• [WORK ITEM]: Using the records below, filter out every line that lacks "update" and copy the rest.

=-=-=-=-=

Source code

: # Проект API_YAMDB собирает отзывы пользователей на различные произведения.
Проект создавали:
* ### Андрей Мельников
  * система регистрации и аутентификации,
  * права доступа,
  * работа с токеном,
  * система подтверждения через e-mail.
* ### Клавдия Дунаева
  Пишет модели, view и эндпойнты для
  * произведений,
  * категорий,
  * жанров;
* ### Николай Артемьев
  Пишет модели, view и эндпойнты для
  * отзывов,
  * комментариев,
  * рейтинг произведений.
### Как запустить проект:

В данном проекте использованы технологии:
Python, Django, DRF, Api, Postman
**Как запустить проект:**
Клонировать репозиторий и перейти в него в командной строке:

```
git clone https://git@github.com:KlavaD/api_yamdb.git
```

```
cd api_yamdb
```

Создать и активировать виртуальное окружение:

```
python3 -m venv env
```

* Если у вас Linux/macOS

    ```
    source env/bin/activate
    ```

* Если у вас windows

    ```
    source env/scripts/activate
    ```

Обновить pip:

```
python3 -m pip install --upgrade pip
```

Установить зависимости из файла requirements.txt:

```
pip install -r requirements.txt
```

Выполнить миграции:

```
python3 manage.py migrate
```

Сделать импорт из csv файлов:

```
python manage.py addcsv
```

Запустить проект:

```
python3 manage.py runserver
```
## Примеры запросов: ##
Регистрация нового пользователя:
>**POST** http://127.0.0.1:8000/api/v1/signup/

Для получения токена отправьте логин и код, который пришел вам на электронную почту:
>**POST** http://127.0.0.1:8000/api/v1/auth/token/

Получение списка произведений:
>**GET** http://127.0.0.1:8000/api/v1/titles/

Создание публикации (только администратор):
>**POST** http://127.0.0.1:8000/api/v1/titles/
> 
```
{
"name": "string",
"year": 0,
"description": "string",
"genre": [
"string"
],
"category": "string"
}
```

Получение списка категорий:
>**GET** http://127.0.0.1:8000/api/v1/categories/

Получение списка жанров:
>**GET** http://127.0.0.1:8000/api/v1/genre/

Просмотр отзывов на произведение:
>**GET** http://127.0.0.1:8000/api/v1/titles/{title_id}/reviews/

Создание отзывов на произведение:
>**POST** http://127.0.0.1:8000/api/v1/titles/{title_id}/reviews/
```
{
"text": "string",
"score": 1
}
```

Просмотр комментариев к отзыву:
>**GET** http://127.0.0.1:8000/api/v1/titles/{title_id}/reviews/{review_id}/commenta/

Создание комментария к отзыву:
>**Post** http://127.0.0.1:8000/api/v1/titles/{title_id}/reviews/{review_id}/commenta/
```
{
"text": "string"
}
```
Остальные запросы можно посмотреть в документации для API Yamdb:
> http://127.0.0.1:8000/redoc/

=-=-=-=-=

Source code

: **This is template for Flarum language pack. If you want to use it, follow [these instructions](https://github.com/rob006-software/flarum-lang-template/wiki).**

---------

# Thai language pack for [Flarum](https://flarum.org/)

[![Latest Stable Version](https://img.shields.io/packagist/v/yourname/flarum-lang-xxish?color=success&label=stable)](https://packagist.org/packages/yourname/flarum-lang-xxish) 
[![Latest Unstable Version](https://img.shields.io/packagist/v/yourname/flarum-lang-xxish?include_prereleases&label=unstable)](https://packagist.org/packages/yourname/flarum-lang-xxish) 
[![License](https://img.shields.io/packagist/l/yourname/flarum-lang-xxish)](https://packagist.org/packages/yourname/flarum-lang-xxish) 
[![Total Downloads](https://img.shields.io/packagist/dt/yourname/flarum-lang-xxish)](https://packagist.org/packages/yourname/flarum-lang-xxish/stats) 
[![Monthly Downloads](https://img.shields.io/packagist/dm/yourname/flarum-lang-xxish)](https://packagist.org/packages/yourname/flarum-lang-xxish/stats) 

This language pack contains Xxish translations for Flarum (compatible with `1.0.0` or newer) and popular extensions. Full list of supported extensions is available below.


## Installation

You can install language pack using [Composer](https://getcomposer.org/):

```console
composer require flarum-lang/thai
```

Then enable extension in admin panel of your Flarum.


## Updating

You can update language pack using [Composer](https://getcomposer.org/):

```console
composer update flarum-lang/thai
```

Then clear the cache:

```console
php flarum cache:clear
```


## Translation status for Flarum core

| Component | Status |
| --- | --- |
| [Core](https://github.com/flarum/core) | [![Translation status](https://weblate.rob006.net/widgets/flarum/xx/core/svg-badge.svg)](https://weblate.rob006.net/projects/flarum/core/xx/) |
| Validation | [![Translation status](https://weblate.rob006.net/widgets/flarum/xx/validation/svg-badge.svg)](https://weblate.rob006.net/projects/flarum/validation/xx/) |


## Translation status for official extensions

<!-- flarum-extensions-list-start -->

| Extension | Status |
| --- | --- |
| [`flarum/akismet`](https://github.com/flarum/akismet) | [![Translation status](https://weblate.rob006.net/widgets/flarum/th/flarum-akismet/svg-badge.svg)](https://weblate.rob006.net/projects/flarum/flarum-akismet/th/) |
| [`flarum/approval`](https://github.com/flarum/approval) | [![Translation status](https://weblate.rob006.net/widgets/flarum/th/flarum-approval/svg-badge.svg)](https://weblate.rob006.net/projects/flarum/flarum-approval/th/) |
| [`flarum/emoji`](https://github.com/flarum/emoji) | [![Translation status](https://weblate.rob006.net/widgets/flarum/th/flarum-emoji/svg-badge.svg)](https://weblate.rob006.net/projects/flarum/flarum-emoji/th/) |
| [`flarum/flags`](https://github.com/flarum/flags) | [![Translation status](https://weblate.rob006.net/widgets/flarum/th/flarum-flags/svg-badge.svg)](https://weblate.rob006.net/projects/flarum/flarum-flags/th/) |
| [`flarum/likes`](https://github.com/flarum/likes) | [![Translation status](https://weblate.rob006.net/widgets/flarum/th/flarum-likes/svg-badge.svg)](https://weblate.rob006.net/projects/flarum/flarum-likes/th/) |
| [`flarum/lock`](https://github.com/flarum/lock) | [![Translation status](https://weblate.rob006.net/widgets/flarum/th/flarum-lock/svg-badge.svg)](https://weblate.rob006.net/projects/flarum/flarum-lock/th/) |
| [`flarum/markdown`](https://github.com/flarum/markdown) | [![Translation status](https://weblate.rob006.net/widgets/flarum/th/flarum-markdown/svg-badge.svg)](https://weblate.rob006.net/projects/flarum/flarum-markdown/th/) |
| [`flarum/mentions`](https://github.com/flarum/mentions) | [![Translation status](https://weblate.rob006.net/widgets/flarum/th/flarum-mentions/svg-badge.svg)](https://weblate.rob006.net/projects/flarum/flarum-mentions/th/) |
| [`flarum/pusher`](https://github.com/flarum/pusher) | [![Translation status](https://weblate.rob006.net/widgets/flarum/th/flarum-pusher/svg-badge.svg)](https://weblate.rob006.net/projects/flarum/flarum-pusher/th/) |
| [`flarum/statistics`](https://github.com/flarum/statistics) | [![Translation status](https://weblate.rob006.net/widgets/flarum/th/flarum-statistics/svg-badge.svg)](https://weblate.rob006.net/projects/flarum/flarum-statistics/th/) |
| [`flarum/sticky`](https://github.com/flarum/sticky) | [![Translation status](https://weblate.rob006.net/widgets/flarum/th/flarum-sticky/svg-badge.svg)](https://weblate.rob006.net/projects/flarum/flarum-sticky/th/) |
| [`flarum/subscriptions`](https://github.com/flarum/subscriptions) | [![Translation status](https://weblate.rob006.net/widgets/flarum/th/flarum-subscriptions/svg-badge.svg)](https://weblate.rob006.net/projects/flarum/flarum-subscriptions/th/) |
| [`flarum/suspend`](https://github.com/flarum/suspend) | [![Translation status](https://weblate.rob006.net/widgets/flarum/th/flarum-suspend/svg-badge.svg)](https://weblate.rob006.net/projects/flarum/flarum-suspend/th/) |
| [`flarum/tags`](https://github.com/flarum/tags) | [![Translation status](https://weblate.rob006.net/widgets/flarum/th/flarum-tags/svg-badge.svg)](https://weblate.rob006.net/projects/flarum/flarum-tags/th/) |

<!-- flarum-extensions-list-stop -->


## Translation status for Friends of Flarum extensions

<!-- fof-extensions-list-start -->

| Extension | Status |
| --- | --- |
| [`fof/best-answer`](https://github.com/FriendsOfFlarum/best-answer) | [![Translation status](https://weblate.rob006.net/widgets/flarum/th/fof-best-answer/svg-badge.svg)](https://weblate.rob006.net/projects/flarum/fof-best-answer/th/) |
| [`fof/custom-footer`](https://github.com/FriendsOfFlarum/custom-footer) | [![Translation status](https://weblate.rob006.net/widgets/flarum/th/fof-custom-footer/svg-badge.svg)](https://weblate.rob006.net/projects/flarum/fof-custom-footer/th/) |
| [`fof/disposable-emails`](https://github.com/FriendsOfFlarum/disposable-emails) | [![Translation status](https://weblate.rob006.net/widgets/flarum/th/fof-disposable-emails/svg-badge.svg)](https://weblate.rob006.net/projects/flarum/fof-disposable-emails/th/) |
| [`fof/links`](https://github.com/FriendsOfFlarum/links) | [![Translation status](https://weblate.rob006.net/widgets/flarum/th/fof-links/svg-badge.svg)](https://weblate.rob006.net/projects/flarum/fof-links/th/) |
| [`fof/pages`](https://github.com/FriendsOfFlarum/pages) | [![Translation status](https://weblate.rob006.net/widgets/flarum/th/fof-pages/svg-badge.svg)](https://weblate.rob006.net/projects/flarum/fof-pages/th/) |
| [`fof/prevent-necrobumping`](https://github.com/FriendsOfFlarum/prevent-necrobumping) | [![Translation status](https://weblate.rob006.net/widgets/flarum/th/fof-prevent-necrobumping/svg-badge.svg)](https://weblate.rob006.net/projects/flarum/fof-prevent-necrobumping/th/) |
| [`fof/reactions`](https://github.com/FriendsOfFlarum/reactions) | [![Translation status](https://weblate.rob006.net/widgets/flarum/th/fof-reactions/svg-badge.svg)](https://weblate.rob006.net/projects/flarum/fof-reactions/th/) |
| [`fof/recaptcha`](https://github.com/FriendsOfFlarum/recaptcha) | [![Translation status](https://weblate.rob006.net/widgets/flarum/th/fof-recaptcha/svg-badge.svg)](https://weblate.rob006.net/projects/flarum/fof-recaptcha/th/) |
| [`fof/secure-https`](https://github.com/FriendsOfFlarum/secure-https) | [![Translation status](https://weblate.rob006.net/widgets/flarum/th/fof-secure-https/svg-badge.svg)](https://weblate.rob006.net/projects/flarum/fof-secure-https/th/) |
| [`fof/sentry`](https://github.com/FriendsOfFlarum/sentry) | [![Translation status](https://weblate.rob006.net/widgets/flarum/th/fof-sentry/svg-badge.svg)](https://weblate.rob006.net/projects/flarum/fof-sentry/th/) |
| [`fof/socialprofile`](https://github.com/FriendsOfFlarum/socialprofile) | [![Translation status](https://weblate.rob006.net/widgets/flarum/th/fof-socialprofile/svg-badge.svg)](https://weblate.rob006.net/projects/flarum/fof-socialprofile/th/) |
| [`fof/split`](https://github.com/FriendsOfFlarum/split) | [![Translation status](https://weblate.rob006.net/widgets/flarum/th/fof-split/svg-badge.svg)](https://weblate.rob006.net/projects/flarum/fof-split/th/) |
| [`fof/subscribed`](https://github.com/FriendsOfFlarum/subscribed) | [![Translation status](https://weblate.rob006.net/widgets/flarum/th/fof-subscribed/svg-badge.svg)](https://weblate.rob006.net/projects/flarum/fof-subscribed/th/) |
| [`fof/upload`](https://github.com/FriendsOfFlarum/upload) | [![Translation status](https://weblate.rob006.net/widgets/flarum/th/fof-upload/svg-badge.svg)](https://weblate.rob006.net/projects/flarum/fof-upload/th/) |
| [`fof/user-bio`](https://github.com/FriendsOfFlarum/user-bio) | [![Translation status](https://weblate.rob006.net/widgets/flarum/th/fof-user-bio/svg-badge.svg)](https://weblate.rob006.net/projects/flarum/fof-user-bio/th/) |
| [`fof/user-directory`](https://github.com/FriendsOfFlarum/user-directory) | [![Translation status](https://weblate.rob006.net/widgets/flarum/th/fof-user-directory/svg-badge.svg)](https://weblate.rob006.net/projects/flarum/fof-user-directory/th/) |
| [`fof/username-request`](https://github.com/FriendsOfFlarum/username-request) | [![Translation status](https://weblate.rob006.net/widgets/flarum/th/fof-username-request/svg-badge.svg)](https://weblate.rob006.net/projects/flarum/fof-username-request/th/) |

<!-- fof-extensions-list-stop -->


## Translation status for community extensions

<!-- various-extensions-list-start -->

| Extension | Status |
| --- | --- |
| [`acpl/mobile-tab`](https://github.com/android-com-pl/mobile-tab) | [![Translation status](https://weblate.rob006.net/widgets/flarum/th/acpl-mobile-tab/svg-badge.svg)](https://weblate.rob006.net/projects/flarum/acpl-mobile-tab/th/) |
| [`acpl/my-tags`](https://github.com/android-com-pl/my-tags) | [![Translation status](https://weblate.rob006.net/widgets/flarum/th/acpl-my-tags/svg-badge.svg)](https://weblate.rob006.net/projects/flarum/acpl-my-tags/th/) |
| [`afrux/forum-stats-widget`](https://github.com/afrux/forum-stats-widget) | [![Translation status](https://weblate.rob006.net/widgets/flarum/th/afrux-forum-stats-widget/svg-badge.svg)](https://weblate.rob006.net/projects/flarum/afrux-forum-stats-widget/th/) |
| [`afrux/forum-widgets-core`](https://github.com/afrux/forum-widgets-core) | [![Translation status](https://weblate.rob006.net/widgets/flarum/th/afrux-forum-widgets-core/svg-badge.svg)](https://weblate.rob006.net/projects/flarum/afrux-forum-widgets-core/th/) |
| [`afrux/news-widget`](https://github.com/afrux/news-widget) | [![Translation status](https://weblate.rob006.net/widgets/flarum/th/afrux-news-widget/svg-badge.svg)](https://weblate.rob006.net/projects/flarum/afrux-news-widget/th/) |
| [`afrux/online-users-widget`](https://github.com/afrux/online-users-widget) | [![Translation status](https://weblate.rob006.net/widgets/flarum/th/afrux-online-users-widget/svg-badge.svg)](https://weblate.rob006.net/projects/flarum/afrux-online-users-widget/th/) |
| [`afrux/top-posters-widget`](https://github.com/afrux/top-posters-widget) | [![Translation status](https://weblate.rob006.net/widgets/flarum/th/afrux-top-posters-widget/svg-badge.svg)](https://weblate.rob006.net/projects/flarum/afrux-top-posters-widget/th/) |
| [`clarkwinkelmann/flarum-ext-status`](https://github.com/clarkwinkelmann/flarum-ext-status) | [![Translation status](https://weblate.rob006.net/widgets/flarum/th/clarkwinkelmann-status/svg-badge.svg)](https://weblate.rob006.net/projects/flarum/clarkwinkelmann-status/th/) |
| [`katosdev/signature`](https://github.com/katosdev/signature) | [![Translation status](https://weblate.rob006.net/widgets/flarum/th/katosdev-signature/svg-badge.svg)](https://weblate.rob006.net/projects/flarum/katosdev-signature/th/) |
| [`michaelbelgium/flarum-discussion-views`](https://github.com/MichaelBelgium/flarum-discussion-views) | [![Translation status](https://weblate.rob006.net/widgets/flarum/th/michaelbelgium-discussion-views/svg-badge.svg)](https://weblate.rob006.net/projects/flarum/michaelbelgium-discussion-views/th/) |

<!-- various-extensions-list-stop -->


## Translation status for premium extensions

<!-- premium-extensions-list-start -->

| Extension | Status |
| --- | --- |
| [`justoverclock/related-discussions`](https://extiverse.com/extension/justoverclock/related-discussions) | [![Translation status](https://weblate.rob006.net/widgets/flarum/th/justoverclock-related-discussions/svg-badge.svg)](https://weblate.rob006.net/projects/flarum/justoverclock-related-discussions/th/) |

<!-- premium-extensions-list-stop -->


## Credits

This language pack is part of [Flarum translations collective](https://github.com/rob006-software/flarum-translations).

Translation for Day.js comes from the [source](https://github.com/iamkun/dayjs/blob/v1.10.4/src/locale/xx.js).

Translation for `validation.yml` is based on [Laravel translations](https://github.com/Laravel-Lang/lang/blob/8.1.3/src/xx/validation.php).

=-=-=-=-=

• [ANSWER TO THIS TASK]:
You can update language pack using [Composer](https://getcomposer.org/):
composer update flarum-lang/thai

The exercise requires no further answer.